“People are going to realise what public services really are today,” announced Alix Brodie-Wray at the University of Brighton.
The research office worker reflected that there’s a tendency to think public services are made up of “people in suits, but today they’ll see who we all are.”
Alix had never been a union member, but she decided to join UNISON about a year ago and now she thinks that are “a lot of threats at the moment, so it’s a good idea for me to have representation for the things that are coming.”
The university had picket lines organised for all the entrances to its many different sites, but when the student union advised students not to go in on the day of action, the decision was taken to close the whole university.
But Alix still turned out with her UNISON flag at 8am to give a public show of support for the strike.
“It seems like the right thing to do, and it’s good to be doing something. I’m happy to talk to members of the public about it because it’s easy to explain – basically, it’s wrong what they’re proposing,” she said.
And knowing that she’s part of the biggest strike since the 1930s gives her and her colleagues even more encouragement.
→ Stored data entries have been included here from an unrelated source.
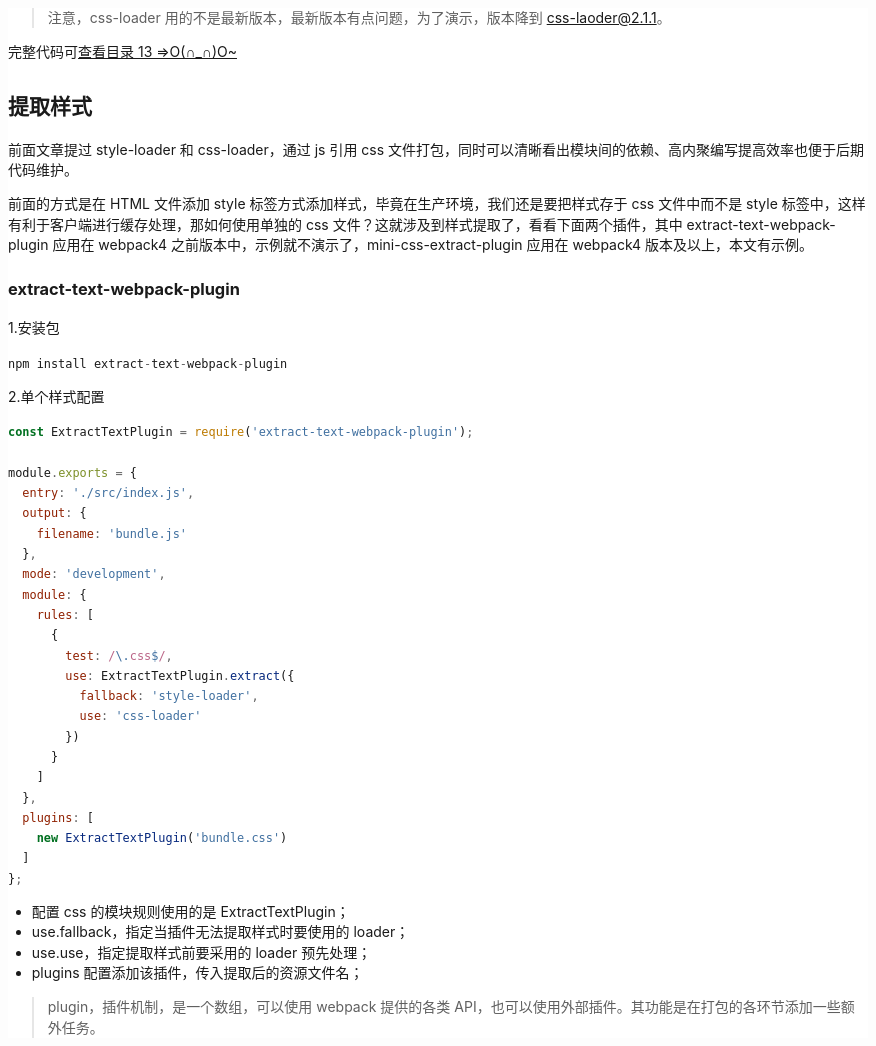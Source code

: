 > 注意，css-loader 用的不是最新版本，最新版本有点问题，为了演示，版本降到 css-laoder@2.1.1。

完整代码可[查看目录 13 =>O(∩_∩)O~](https://github.com/ruizhengyun/webpack-note/tree/master/myapp/13)

## 提取样式

前面文章提过 style-loader 和 css-loader，通过 js 引用 css 文件打包，同时可以清晰看出模块间的依赖、高内聚编写提高效率也便于后期代码维护。

前面的方式是在 HTML 文件添加 style 标签方式添加样式，毕竟在生产环境，我们还是要把样式存于 css 文件中而不是 style 标签中，这样有利于客户端进行缓存处理，那如何使用单独的 css 文件？这就涉及到样式提取了，看看下面两个插件，其中 extract-text-webpack-plugin 应用在 webpack4 之前版本中，示例就不演示了，mini-css-extract-plugin 应用在 webpack4 版本及以上，本文有示例。

### extract-text-webpack-plugin

1.安装包

```js
npm install extract-text-webpack-plugin
```

2.单个样式配置

```js
const ExtractTextPlugin = require('extract-text-webpack-plugin');

module.exports = {
  entry: './src/index.js',
  output: {
    filename: 'bundle.js'
  },
  mode: 'development',
  module: {
    rules: [
      {
        test: /\.css$/,
        use: ExtractTextPlugin.extract({
          fallback: 'style-loader',
          use: 'css-loader'
        })
      }
    ]
  },
  plugins: [
    new ExtractTextPlugin('bundle.css')
  ]
};
```

- 配置 css 的模块规则使用的是 ExtractTextPlugin；
- use.fallback，指定当插件无法提取样式时要使用的 loader；
- use.use，指定提取样式前要采用的 loader 预先处理；
- plugins 配置添加该插件，传入提取后的资源文件名；

> plugin，插件机制，是一个数组，可以使用 webpack 提供的各类 API，也可以使用外部插件。其功能是在打包的各环节添加一些额外任务。
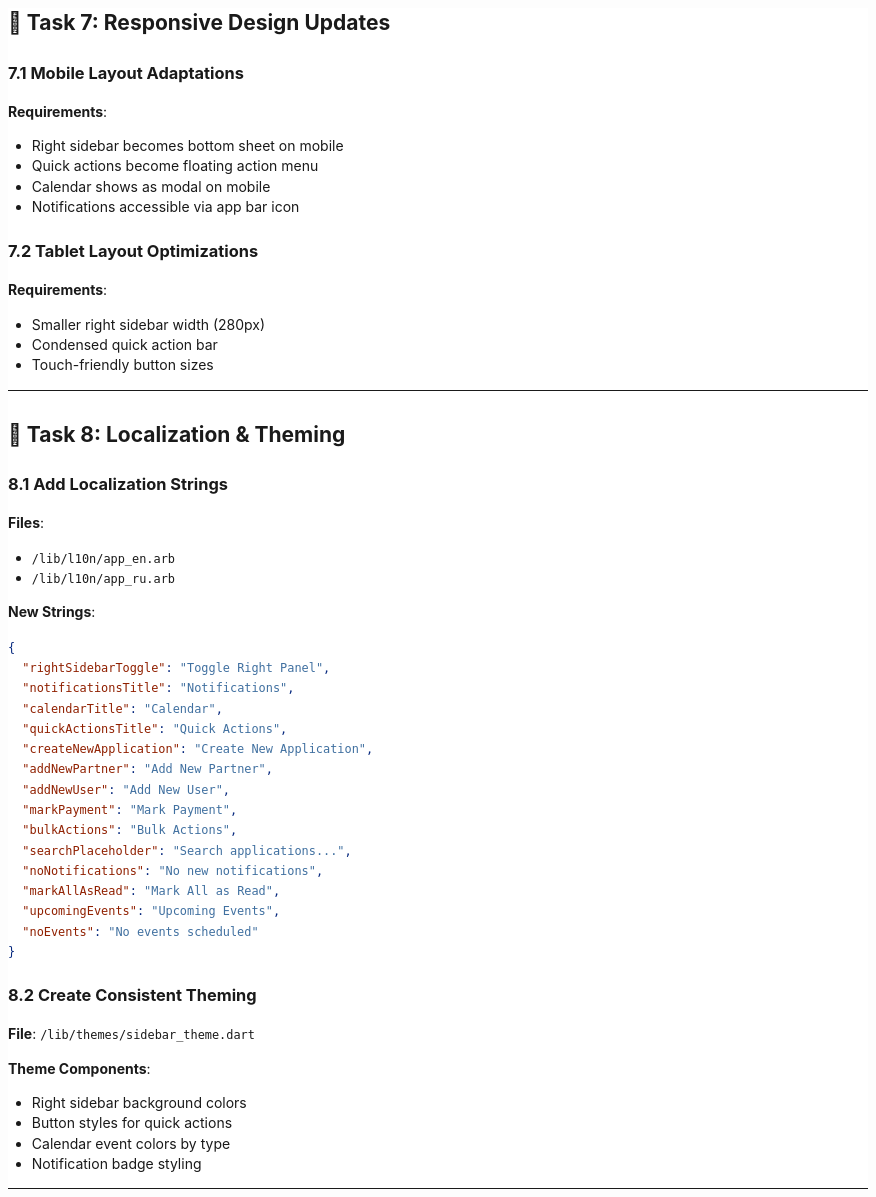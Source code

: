 
## 🎯 Task 7: Responsive Design Updates

### 7.1 Mobile Layout Adaptations
**Requirements**:
- Right sidebar becomes bottom sheet on mobile
- Quick actions become floating action menu
- Calendar shows as modal on mobile
- Notifications accessible via app bar icon

### 7.2 Tablet Layout Optimizations
**Requirements**:
- Smaller right sidebar width (280px)
- Condensed quick action bar
- Touch-friendly button sizes

---

## 🎯 Task 8: Localization & Theming

### 8.1 Add Localization Strings
**Files**: 
- `/lib/l10n/app_en.arb`
- `/lib/l10n/app_ru.arb`

**New Strings**:
```json
{
  "rightSidebarToggle": "Toggle Right Panel",
  "notificationsTitle": "Notifications",
  "calendarTitle": "Calendar",
  "quickActionsTitle": "Quick Actions",
  "createNewApplication": "Create New Application",
  "addNewPartner": "Add New Partner",
  "addNewUser": "Add New User",
  "markPayment": "Mark Payment",
  "bulkActions": "Bulk Actions",
  "searchPlaceholder": "Search applications...",
  "noNotifications": "No new notifications",
  "markAllAsRead": "Mark All as Read",
  "upcomingEvents": "Upcoming Events",
  "noEvents": "No events scheduled"
}
```

### 8.2 Create Consistent Theming
**File**: `/lib/themes/sidebar_theme.dart`

**Theme Components**:
- Right sidebar background colors
- Button styles for quick actions
- Calendar event colors by type
- Notification badge styling

---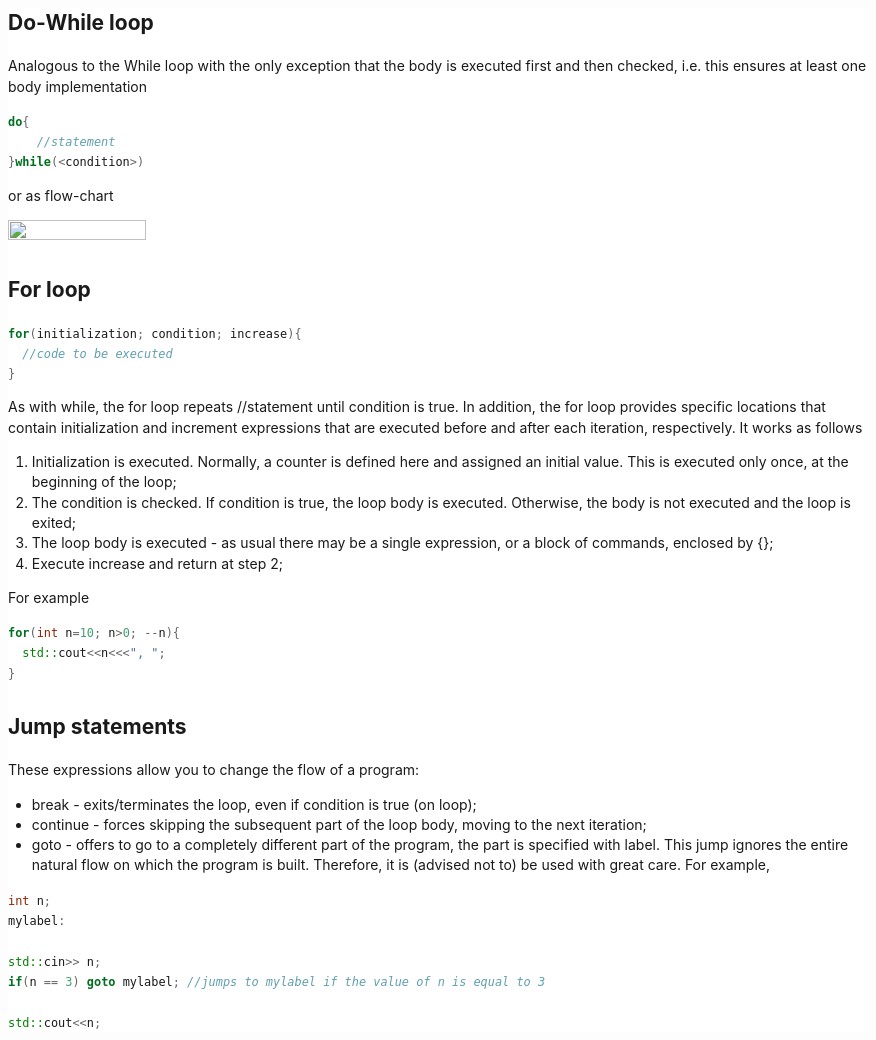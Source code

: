 ## Do-While loop
Analogous to the While loop with the only exception that the body is executed first and then checked, i.e. this ensures at least one body implementation  

```c++
do{
    //statement
}while(<condition>)  
```
  or as flow-chart  
  
 <img src="https://i0.wp.com/technobyte.org/wp-content/uploads/2019/08/do-while-loop-flowchart-in-C-explanation-simple-examples.png?ssl=1" width=40% height=40%>   
  
  
## For loop
  
```c++
for(initialization; condition; increase){
  //code to be executed
} 
```
As with while, the for loop repeats //statement until condition is true. In addition, the for loop provides specific locations that contain initialization and increment expressions that are executed before and after each iteration, respectively. It works as follows  
  1. Initialization is executed. Normally, a counter is defined here and assigned an initial value. This is executed only once, at the beginning of the loop;
  1. The condition is checked. If condition is true, the loop body is executed. Otherwise, the body is not executed and the loop is exited;
  1. The loop body is executed - as usual there may be a single expression, or a block of commands, enclosed by {};
  1. Execute increase and return at step 2;
 
For example  
```c++
for(int n=10; n>0; --n){
  std::cout<<n<<<", ";
} 
```

## Jump statements
These expressions allow you to change the flow of a program:  
  - break - exits/terminates the loop, even if condition is true (on loop);  
  - continue - forces skipping the subsequent part of the loop body, moving to the next iteration;
  - goto - offers to go to a completely different part of the program, the part is specified with label. This jump ignores the entire natural flow on which the program is built. Therefore, it is (advised not to) be used with great care. For example,  
  
```c++
int n;
mylabel:     
		
std::cin>> n;		
if(n == 3) goto mylabel; //jumps to mylabel if the value of n is equal to 3
		
std::cout<<n;

```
Fellow research office worker Simon Heath commented: “I couldn’t live with myself if I did nothing. I’ve never been a member of a trade union before, but now I think that you’ve just got to do what you can, and then hope that it has some effect.”
Branch secretary Carole Hanson observed that new members have been flocking to the union and she put a recent surge down to yesterday’s autumn statement.
“It’s such an ideological attack. It’s becoming clear that they just hate us. They’ve got no time for anything that can’t turn a profit,” she commented.
So do these staff feel optimistic that their action can protect their pensions? “I hope it will, but this feels like the beginning of an ongoing thing,” responded Alix, as she broke off to wave her flag and smile at a van full of waving police officers driving past.